My proposals below --


On 20/07/2012, at 1:25 PM, Mark Nottingham wrote:

> I just received an interesting bug report on REDbot; <https://github.com/mnot/redbot/issues/109>
> 
> """
> When an ETag is marked weak with "W/", it need not change across different content encodings. "Weak" means the entity is semantically equivalent but not bit-equivalent. But Redbot complains that it doesn't change with different content encodings.
> """
> 
> Looking into this, a couple of things pop up:
> 
> 1) The obvious question, whether two different *negotiated* representations of the same resource can (or should) have the same weak ETag. Our current definition is this:
> 
> """
> In contrast, a "weak validator" is a representation metadata value that might not be changed for every change to the representation data. This weakness might be due to limitations in how the value is calculated, such as clock resolution or an inability to ensure uniqueness for all possible representations of the resource, or due to a desire by the resource owner to group representations by some self-determined set of equivalency rather than unique sequences of data. An origin server should change a weak entity-tag whenever it considers prior representations to be unacceptable as a substitute for the current representation. In other words, a weak entity-tag ought to change whenever the origin server wants caches to invalidate old responses.
> """ <https://svn.tools.ietf.org/svn/wg/httpbis/draft-ietf-httpbis/latest/p4-conditional.html#weak.and.strong.validators>
> 
> Strictly speaking, I don't think this is a problem for caches; following the rules for reusing a stored response <https://svn.tools.ietf.org/svn/wg/httpbis/draft-ietf-httpbis/latest/p6-cache.html#constructing.responses.from.caches>, a cache doesn't use the ETag to select a representation (what we used to call a variant) from a pool of many. 
> 
> Having said that, I'm still a bit uneasy. An ETag is supposed to be scoped to an entire resource, not just the selected representation. Because the response is negotiated, I'm tempted to argue that a compressed response is NOT semantically equivalent to an uncompressed one, just as a French response isn't equivalent to an English one, because the client has stated they don't understand English.
> 
> Thoughts? Is it worth clarifying this, or is it acceptable to have two different negotiated representations of the same resource share a weak ETag?

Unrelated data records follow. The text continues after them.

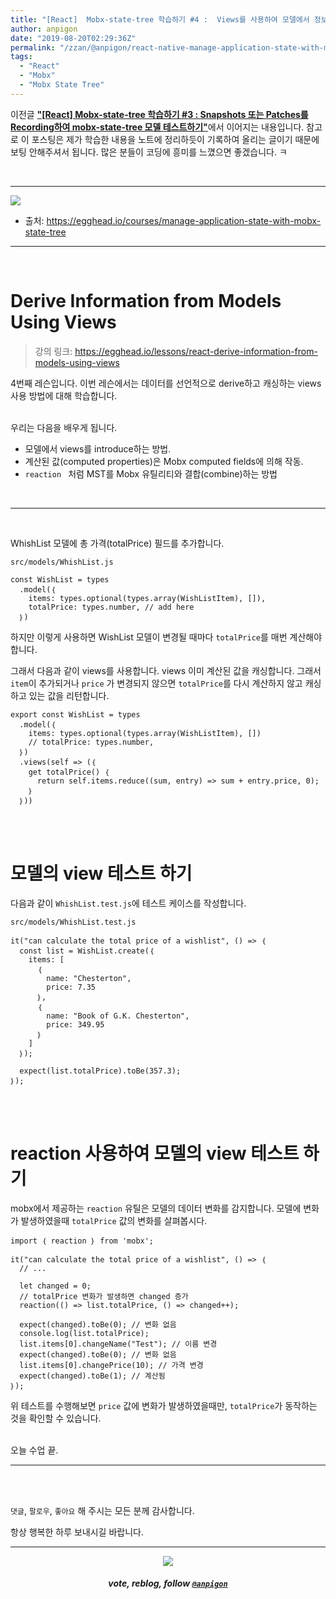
 ```yaml
---
title: "[React]  Mobx-state-tree 학습하기 #4 :  Views를 사용하여 모델에서 정보 보여주기"
author: anpigon
date: "2019-08-20T02:29:36Z"
permalink: "/zzan/@anpigon/react-native-manage-application-state-with-mobx-state-tree-4"
tags:
  - "React"
  - "Mobx"
  - "Mobx State Tree"
---
```

이전글 [**"\[React\] Mobx-state-tree 학습하기 #3 : Snapshots 또는 Patches를 Recording하여 mobx-state-tree 모델 테스트하기"**](/zzan/@anpigon/react-native-manage-application-state-with-mobx-state-tree-3)에서 이어지는 내용입니다. 참고로 이 포스팅은 제가 학습한 내용을 노트에 정리하듯이 기록하여 올리는 글이기 때문에 보팅 안해주셔서 됩니다.  많은 분들이 코딩에 흥미를  느꼈으면 좋겠습니다.  ㅋ

<br>

***

![](https://files.steempeak.com/file/steempeak/anpigon/sYISPibs-E1848CE185A6E18486E185A9E186A820E1848BE185A5E186B9E18482E185B3E186AB20E18483E185B5E1848CE185A1E1848BE185B5E186AB.png)
* 출처: https://egghead.io/courses/manage-application-state-with-mobx-state-tree
***

<br>

# Derive Information from Models Using Views

> 강의 링크: https://egghead.io/lessons/react-derive-information-from-models-using-views

4번째 레슨입니다. 이번 레슨에서는 데이터를 선언적으로 derive하고 캐싱하는 views 사용 방법에 대해 학습합니다.

<br>우리는 다음을 배우게 됩니다.

*  모델에서 views를  introduce하는 방법.
* 계산된 값(computed properties)은 Mobx computed fields에 의해 작동.
* `reaction ` 처럼 MST를 Mobx 유틸리티와 결합(combine)하는 방법

<br>

***

<br>

WhishList 모델에 총 가격(totalPrice) 필드를 추가합니다.

`src/models/WhishList.js`
```
const WishList = types
  .model(｛
    items: types.optional(types.array(WishListItem), []),
    totalPrice: types.number, // add here
  ｝)
```

하지만 이렇게 사용하면 WishList 모델이 변경될 때마다 `totalPrice`를 매번 계산해야합니다. 

그래서 다음과 같이 views를 사용합니다. views 이미 계산된 값을 캐싱합니다. 그래서 `item`이 추가되거나 `price` 가 변경되지 않으면 `totalPrice`를 다시 계산하지 않고 캐싱하고 있는 값을 리턴합니다.  

```
export const WishList = types
  .model(｛
    items: types.optional(types.array(WishListItem), [])
    // totalPrice: types.number,
  ｝)
  .views(self => (｛
    get totalPrice() ｛
      return self.items.reduce((sum, entry) => sum + entry.price, 0);
    ｝
  ｝))
```

<br><br>

# 모델의 view 테스트 하기

다음과 같이 `WhishList.test.js`에 테스트 케이스를 작성합니다. 

`src/models/WhishList.test.js`

```
it("can calculate the total price of a wishlist", () => ｛
  const list = WishList.create(｛
    items: [
      ｛
        name: "Chesterton",
        price: 7.35
      ｝,
      ｛
        name: "Book of G.K. Chesterton",
        price: 349.95
      ｝
    ]
  ｝);

  expect(list.totalPrice).toBe(357.3);
｝);
```

<br><br>

# reaction 사용하여 모델의 view 테스트 하기

mobx에서 제공하는 `reaction` 유틸은 모델의 데이터 변화를 감지합니다. 모델에 변화가 발생하였을때 `totalPrice` 값의 변화를 살펴봅시다.

```
import ｛ reaction ｝ from 'mobx';

it("can calculate the total price of a wishlist", () => ｛
  // ...
 
  let changed = 0;
  // totalPrice 변화가 발생하면 changed 증가
  reaction(() => list.totalPrice, () => changed++); 
  
  expect(changed).toBe(0); // 변화 없음
  console.log(list.totalPrice);
  list.items[0].changeName("Test"); // 이름 변경
  expect(changed).toBe(0); // 변화 없음
  list.items[0].changePrice(10); // 가격 변경
  expect(changed).toBe(1); // 계산됨
｝);
```
위 테스트를 수행해보면 `price` 값에 변화가 발생하였을때만, `totalPrice`가 동작하는 것을 확인할 수 있습니다.



<br>오늘 수업 끝.
***

<br>
<br>

 `댓글`, `팔로우`, `좋아요` 해 주시는 모든 분께 감사합니다.

항상 행복한 하루 보내시길 바랍니다.

*** 

<center><img src='https://steemitimages.com/400x0/https://cdn.steemitimages.com/DQmQmWhMN6zNrLmKJRKhvSScEgWZmpb8zCeE2Gray1krbv6/BC054B6E-6F73-46D0-88E4-C88EB8167037.jpeg'><h5>vote, reblog, follow <code><a href='https://steemit.com/@anpigon'>@anpigon</a></code></h5></center>
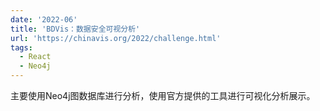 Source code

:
 ```yaml
---
date: '2022-06'
title: 'BDVis：数据安全可视分析'
url: 'https://chinavis.org/2022/challenge.html'
tags:
  - React
  - Neo4j
---
```


主要使用Neo4j图数据库进行分析，使用官方提供的工具进行可视化分析展示。
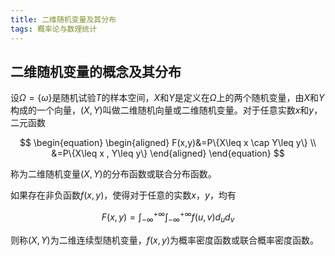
 ```yaml
---
title: 二维随机变量及其分布
tags: 概率论与数理统计
---
```


## 二维随机变量的概念及其分布

设$\Omega=\{\omega\}$是随机试验$T$的样本空间，$X$和$Y$是定义在$\Omega$上的两个随机变量，由$X$和$Y$构成的一个向量，$(X,Y)$叫做二维随机向量或二维随机变量。对于任意实数$x$和$y$，二元函数

$$
\begin{equation}
\begin{aligned}
F(x,y)&=P\{X\leq x \cap Y\leq y\} \\
      &=P\{X\leq x , Y\leq y\} 
\end{aligned}
\end{equation}
$$

称为二维随机变量$(X,Y)$的分布函数或联合分布函数。



如果存在非负函数$f(x,y)$，使得对于任意的实数$x$，$y$，均有

$$
F(x,y)=\int_{-\infty}^{+\infty}\int_{-\infty}^{+\infty}f(u,v)d_u d_v
$$

则称$(X,Y)$为二维连续型随机变量，$f(x,y)$为概率密度函数或联合概率密度函数。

Thinking about this a bit more, I think my uneasiness stems from a situation where the server has sent these two responses (with the same target URI):

Vary: Accept-Encoding
Content-Encoding: gzip
ETag: W/"abc"

Vary: Accept-Encoding
ETag: W/"abc"

This is effectively contradicting itself; Vary indicates that the response differs based upon the Accept-Encoding request header (and Content-Encoding confirms that), but the ETag says that they're the same (albeit, only "semantically" the same).

OTOH, I don't see any hard requirements for ETag uniqueness within the scope of a resource -- either in 2616 or bis -- so technically, the example above could be with strong ETags and still be confomant. I think it'd still be functional within the caching spec as well (although some implementations may not behave well).

Both, however, conflict with our current description of ETag's semantics (or at least its spirit):

> An entity-tag is an opaque validator for differentiating between multiple representations of the same resource, regardless of whether those multiple representations are due to resource state changes over time, content negotiation resulting in multiple representations being valid at the same time, or both. 

I see a couple of possible ways forward:

a) Require that ETags differ when the server performs selection / conneg, regardless of their strength. 

b) Explain in prose that content negotiation usually affects the meaning of the response, therefore necessitating a different ETag.

c) Modify the definition of ETag to avoid this conflict

(Those are in my personal preference order; however, I'm more interested in getting the issue solved than any particular outcome)

Separate from that, I wonder if we should place specific requirements on ETag uniqueness across the representations of a resource. It'd likely be that strong ETags MUST differ when the body is byte-for-byte different, or there is a meaningful change in the representation's headers; for weak ETags, it'd be a meaningful change in the headers or body (when "meaningful" is defined by the server). 

Thoughts?


> 2) In the definitions of If-Match and If-None-Match, we don't specify whether the weak or strong comparison function is to be used when these validations actually occur, although we spend a lot of text on when to use weak vs. strong ETags themselves. 
> 
> Now, you might say that an origin server can decide whether to use the weak or strong function, but an intermediary or client cache doesn't have license to do weak comparison, and could cause a lot of trouble if it did. AFAICT we don't specify this, but I think we should.


I propose we specify that proxy and client caches MUST use the strong comparison function with If-Match and If-None-Match. 


--
Mark Nottingham   http://www.mnot.net/
Received on Thursday, 15 November 2012 05:31:56 UTC